Kuala Lumpur, Apr 9 (): The search teams looking for the missing Malaysia Airlines plane MH370 have reacquired signals that could be matched with “black box” flight recorders.
Sound-locating instruments on board the vessel Ocean Shield acquired the signals on two instances, the retired Australian air chief marshal, Angus Houston, who is leading the search process far off the Australia’s west coast, said.
Houston said a U.S. Navy towed pinger locator has acquired the signal. The signal was acquired in the Indian Ocean on Tuesday afternoon for 5 minutes, and later Tuesday for about 7 minutes. The search crews believe that the reacquired underwater signal could belong to the black box of the missing Malaysian plane. The search works are ongoing to enhance the search area before a submersible could be sent down, he said.
However, Houston said that the efforts put in to scan the ocean floor could be hindered by major amount of deposit, which may hide the wreckage and may make the visual search of the wreckage and black box “very difficult.”
The newly acquired signals have allowed the search crews to narrow down the search area into a more manageable size.
Flight MH370 went missing on 8 March with 239 people on board. It was travelling to Beijing from Kuala Lumpur when it disappeared from the sight of radars and lost communication with the air traffic controllers.

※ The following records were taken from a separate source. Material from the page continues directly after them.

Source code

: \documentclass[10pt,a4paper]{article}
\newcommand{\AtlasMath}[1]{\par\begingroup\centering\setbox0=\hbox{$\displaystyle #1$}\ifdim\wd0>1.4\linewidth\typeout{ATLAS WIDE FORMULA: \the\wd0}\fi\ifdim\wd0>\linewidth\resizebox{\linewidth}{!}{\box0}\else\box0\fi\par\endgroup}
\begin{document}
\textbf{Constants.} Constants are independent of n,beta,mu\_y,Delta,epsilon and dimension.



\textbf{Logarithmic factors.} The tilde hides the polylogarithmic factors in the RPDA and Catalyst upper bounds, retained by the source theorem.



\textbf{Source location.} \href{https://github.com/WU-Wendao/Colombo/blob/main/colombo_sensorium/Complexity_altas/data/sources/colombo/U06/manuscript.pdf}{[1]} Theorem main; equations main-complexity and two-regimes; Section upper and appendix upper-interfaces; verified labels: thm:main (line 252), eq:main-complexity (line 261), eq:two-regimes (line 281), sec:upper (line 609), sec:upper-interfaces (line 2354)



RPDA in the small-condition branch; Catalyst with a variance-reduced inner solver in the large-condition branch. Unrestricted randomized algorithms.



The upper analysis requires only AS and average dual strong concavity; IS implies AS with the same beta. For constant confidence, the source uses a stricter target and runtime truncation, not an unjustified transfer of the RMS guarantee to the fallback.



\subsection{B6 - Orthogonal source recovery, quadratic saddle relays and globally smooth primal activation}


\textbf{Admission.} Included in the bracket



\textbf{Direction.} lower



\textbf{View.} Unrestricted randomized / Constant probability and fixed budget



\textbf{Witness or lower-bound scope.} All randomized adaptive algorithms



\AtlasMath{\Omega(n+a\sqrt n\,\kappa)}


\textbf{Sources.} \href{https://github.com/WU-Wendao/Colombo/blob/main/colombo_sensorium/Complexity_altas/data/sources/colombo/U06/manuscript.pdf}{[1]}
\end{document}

Based on the satellite data received, Malaysian officials believe the jetliner ended its journey in the southern Indian Ocean, thousands of kilometres from its planned flight path.
Still wreckage have to be located for the authorities to identify for sure that the place assumed is the final resting place of the plane, Young said. But, now the reacquired signals gives a new turning point in the search of the missing Malaysian airliner,that is turning out to be a challenging task.